[Study material]:
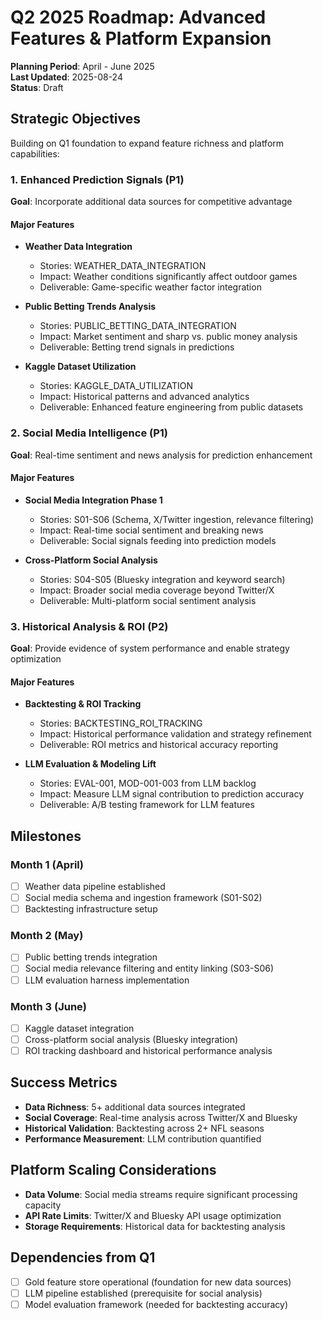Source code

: # Q2 2025 Roadmap: Advanced Features & Platform Expansion

**Planning Period**: April - June 2025  
**Last Updated**: 2025-08-24  
**Status**: Draft

## Strategic Objectives

Building on Q1 foundation to expand feature richness and platform capabilities:

### 1. Enhanced Prediction Signals (P1)
**Goal**: Incorporate additional data sources for competitive advantage

#### Major Features
- **Weather Data Integration**
  - Stories: WEATHER_DATA_INTEGRATION
  - Impact: Weather conditions significantly affect outdoor games
  - Deliverable: Game-specific weather factor integration

- **Public Betting Trends Analysis**
  - Stories: PUBLIC_BETTING_DATA_INTEGRATION
  - Impact: Market sentiment and sharp vs. public money analysis
  - Deliverable: Betting trend signals in predictions

- **Kaggle Dataset Utilization**
  - Stories: KAGGLE_DATA_UTILIZATION
  - Impact: Historical patterns and advanced analytics
  - Deliverable: Enhanced feature engineering from public datasets

### 2. Social Media Intelligence (P1)
**Goal**: Real-time sentiment and news analysis for prediction enhancement

#### Major Features
- **Social Media Integration Phase 1**
  - Stories: S01-S06 (Schema, X/Twitter ingestion, relevance filtering)
  - Impact: Real-time social sentiment and breaking news
  - Deliverable: Social signals feeding into prediction models

- **Cross-Platform Social Analysis**
  - Stories: S04-S05 (Bluesky integration and keyword search)
  - Impact: Broader social media coverage beyond Twitter/X
  - Deliverable: Multi-platform social sentiment analysis

### 3. Historical Analysis & ROI (P2)
**Goal**: Provide evidence of system performance and enable strategy optimization

#### Major Features
- **Backtesting & ROI Tracking**
  - Stories: BACKTESTING_ROI_TRACKING
  - Impact: Historical performance validation and strategy refinement
  - Deliverable: ROI metrics and historical accuracy reporting

- **LLM Evaluation & Modeling Lift**
  - Stories: EVAL-001, MOD-001-003 from LLM backlog
  - Impact: Measure LLM signal contribution to prediction accuracy
  - Deliverable: A/B testing framework for LLM features

## Milestones

### Month 1 (April)
- [ ] Weather data pipeline established
- [ ] Social media schema and ingestion framework (S01-S02)
- [ ] Backtesting infrastructure setup

### Month 2 (May)
- [ ] Public betting trends integration
- [ ] Social media relevance filtering and entity linking (S03-S06)
- [ ] LLM evaluation harness implementation

### Month 3 (June)
- [ ] Kaggle dataset integration
- [ ] Cross-platform social analysis (Bluesky integration)
- [ ] ROI tracking dashboard and historical performance analysis

## Success Metrics
- **Data Richness**: 5+ additional data sources integrated
- **Social Coverage**: Real-time analysis across Twitter/X and Bluesky
- **Historical Validation**: Backtesting across 2+ NFL seasons
- **Performance Measurement**: LLM contribution quantified

## Platform Scaling Considerations
- **Data Volume**: Social media streams require significant processing capacity
- **API Rate Limits**: Twitter/X and Bluesky API usage optimization
- **Storage Requirements**: Historical data for backtesting analysis

## Dependencies from Q1
- [ ] Gold feature store operational (foundation for new data sources)
- [ ] LLM pipeline established (prerequisite for social analysis)
- [ ] Model evaluation framework (needed for backtesting accuracy)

[Work required]: Reproduce verbatim only the segment of the listing bounded by the line containing "- Impact: Historical performance" and the line containing "- [ ] LLM evaluation harness implementation", with both boundary lines included.

[Output below]:
  - Impact: Historical performance validation and strategy refinement
  - Deliverable: ROI metrics and historical accuracy reporting

- **LLM Evaluation & Modeling Lift**
  - Stories: EVAL-001, MOD-001-003 from LLM backlog
  - Impact: Measure LLM signal contribution to prediction accuracy
  - Deliverable: A/B testing framework for LLM features

## Milestones

### Month 1 (April)
- [ ] Weather data pipeline established
- [ ] Social media schema and ingestion framework (S01-S02)
- [ ] Backtesting infrastructure setup

### Month 2 (May)
- [ ] Public betting trends integration
- [ ] Social media relevance filtering and entity linking (S03-S06)
- [ ] LLM evaluation harness implementation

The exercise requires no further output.